§ PROBLEM DESCRIPTION:
Count how many lines below contain the word "conquer", then give that number alone.

§ INFORMATION SHOWN:
■ ■ ■ ■ ■ ■ ■

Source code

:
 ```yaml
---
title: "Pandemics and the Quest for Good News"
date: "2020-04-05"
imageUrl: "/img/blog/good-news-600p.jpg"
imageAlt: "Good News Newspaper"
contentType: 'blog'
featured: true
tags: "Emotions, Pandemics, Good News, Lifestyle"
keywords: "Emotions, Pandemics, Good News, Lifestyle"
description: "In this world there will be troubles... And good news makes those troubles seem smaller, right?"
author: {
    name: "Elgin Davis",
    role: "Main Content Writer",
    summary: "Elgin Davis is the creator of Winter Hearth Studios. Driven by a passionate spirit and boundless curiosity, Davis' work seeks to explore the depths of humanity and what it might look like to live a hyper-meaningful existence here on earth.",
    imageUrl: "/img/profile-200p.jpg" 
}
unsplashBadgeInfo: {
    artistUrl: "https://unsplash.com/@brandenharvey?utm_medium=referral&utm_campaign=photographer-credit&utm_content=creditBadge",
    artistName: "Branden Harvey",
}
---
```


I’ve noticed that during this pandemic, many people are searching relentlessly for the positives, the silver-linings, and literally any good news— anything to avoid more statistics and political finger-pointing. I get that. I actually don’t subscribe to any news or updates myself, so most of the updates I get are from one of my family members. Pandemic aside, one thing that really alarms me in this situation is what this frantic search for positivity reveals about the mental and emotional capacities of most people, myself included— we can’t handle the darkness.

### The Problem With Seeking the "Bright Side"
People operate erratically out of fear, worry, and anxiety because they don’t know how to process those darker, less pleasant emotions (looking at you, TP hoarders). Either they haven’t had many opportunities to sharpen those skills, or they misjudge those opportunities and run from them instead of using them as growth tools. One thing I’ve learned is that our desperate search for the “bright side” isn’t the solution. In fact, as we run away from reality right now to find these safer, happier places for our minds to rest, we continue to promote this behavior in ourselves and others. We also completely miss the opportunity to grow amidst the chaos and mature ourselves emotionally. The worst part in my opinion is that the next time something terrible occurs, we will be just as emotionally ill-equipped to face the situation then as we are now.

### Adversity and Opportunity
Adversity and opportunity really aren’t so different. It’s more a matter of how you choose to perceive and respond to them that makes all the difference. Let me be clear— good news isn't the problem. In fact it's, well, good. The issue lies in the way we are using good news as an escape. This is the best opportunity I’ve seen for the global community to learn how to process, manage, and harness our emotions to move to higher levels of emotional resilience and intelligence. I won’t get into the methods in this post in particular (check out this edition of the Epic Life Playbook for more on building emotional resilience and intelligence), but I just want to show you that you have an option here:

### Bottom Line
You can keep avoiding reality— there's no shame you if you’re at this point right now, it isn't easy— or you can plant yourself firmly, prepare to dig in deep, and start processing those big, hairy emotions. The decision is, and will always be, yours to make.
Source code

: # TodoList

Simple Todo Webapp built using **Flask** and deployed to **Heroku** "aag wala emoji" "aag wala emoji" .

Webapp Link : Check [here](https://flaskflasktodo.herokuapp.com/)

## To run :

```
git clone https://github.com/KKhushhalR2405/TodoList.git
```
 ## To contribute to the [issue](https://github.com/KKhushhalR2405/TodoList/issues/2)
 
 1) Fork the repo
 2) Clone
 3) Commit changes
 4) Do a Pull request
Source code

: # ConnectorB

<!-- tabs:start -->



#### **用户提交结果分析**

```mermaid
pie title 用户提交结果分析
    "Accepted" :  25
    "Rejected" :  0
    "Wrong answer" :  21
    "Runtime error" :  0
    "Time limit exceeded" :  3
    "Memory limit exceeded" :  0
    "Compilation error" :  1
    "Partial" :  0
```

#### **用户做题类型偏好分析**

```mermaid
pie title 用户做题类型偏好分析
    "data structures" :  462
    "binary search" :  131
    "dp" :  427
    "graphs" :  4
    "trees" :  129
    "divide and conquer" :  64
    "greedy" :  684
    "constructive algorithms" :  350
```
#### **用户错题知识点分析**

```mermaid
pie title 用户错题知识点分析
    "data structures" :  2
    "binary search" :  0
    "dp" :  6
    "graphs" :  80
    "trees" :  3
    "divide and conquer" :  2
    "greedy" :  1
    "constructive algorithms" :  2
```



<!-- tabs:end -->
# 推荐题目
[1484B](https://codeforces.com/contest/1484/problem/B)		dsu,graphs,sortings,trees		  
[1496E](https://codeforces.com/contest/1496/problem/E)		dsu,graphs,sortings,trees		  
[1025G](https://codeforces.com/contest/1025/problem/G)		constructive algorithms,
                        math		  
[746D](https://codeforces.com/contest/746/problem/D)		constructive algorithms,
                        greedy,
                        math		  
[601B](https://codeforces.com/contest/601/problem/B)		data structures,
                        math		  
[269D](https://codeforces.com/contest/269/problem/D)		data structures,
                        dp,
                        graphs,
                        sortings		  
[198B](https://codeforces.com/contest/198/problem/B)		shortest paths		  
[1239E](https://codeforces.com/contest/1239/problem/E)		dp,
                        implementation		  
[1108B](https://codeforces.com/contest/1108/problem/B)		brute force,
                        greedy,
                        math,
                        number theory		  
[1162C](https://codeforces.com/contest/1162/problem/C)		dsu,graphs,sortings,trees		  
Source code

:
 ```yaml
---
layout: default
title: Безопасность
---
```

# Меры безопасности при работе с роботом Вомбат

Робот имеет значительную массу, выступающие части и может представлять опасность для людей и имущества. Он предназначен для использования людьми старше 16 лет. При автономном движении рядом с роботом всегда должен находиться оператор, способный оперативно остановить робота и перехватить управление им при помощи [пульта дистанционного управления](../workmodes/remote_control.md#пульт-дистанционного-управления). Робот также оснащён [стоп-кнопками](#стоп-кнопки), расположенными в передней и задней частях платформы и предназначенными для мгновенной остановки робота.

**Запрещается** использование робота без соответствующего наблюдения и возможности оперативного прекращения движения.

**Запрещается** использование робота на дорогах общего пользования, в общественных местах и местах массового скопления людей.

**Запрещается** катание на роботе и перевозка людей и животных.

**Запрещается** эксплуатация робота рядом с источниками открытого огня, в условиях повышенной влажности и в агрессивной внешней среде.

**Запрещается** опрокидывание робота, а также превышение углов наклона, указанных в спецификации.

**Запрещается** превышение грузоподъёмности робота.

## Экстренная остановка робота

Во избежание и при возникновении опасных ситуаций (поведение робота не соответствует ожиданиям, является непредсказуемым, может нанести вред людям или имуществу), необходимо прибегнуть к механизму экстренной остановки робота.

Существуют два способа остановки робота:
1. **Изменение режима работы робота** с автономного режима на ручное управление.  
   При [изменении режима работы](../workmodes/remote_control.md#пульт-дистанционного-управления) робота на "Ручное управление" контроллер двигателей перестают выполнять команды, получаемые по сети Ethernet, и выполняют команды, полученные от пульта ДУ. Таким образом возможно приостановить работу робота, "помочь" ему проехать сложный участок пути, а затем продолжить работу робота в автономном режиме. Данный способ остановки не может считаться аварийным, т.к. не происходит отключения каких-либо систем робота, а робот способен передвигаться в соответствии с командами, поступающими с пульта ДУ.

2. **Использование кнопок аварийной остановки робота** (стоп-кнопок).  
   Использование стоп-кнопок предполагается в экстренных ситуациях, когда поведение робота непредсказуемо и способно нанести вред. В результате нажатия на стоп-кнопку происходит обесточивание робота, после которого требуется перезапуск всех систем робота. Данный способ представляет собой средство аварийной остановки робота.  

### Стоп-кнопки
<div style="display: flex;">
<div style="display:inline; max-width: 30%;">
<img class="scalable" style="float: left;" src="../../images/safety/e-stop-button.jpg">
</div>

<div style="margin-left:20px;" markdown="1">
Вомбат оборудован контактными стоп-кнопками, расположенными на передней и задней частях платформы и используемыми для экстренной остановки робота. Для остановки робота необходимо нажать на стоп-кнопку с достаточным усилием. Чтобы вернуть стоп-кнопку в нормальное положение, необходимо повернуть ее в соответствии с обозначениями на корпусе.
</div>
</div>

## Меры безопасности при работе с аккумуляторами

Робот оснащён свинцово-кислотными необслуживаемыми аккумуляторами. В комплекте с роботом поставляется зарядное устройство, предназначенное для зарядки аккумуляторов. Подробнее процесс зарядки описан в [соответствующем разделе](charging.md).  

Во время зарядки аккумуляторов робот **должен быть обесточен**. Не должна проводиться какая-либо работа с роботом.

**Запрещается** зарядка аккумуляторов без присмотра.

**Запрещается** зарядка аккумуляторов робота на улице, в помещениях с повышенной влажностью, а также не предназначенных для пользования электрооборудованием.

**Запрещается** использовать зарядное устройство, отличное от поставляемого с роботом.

■ ■ ■ ■ ■ ■ ■

§ ANSWER TO THIS EXERCISE:
2